The UN and OHCHR both document the extent to which donors underpin basic services [UN ECOSOC Report of the Secretary-General: Integrated UN Support for South Sudan and the Sahel, Apr 2024–Mar 2025; UN OHCHR Commission on Human Rights in South Sudan Press Release: “Plundering a Nation”, 16 Sep 2025]. The operational question is not whether to fund services, but how to finance them in ways that expand government oversight capacity: shared data systems, joint planning, and progressively increased government budget responsibility where transparency thresholds are met.
6) Align sanctions and benchmarks with operational outcomes.
The UN Security Council’s South Sudan sanctions architecture references “benchmarks” for reviewing embargo measures [UN Security Council: S/RES/2731(2024), 30 May 2024]. Those benchmarks should include operational governance indicators—public finance transparency, payroll integrity, and execution reporting—because these are measurable and directly tied to stability. (United Nations)
Conclusion
South Sudan’s peace agreements did not “fail” because they were irrelevant. They failed because they were over-expected. Mediation can produce a political container; it cannot by itself produce an administrative operating system. Governability is built from routines: payroll, cash controls, revenue transparency, procurement discipline, and service delivery. Where these do not function, political settlements become periodic elite rearrangements over a shrinking fiscal base.
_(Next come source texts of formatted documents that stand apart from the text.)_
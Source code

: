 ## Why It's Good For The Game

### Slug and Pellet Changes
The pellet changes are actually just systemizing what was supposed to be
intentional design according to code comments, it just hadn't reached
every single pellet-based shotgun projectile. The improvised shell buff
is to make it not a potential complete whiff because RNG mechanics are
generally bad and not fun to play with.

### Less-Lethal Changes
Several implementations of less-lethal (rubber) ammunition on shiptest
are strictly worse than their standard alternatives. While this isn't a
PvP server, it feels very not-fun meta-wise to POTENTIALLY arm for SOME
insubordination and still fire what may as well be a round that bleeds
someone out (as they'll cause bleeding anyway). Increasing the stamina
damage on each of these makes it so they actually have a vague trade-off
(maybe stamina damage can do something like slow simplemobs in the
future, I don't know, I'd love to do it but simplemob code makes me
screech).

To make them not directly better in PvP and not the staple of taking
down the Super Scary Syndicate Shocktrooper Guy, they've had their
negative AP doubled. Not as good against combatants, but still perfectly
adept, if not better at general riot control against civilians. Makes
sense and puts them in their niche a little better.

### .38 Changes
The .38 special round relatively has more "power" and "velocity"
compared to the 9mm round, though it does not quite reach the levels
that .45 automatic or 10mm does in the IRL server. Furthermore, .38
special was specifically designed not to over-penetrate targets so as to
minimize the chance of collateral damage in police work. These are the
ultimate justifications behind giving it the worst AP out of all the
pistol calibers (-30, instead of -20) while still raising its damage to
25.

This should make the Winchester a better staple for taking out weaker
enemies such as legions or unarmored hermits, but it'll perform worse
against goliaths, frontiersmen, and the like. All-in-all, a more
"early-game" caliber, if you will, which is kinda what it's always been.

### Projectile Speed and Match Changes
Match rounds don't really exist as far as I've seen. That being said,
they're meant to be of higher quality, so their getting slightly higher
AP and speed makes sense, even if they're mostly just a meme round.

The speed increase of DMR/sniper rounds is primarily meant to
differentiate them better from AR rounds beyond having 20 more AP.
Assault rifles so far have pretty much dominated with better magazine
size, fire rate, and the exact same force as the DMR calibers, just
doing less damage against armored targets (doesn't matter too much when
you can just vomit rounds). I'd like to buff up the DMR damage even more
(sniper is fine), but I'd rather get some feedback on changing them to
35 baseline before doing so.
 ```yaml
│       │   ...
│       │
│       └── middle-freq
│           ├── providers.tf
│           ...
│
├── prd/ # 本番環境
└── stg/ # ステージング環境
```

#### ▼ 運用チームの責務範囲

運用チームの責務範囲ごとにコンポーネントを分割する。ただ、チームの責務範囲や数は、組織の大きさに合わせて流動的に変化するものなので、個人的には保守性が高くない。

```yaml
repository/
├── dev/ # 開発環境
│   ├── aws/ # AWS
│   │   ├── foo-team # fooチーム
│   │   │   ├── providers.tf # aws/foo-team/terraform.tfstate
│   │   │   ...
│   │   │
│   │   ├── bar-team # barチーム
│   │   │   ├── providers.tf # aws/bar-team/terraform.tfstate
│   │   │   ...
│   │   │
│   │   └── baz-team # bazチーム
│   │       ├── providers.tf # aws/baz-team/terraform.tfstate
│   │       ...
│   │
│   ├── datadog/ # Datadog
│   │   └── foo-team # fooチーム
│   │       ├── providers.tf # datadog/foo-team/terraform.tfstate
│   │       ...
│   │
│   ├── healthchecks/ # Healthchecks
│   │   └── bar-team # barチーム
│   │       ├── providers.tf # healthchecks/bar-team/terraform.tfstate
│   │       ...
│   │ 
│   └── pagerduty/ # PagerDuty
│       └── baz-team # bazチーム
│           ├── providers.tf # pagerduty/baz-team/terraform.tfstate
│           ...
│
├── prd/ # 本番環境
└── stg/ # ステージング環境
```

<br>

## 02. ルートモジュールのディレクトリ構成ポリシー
The most consequential lesson is therefore institutional, not rhetorical. If the international community continues to treat peace implementation as a primarily political exercise, it will continue to fund meetings while the state fails at the basics. If it treats peace implementation as an operational build—measured, verified, and enforced through financing and transparency—then agreements can become platforms for governability rather than pauses between crises. South Sudan’s own agreement language points in that direction. The task now is to operationalise it.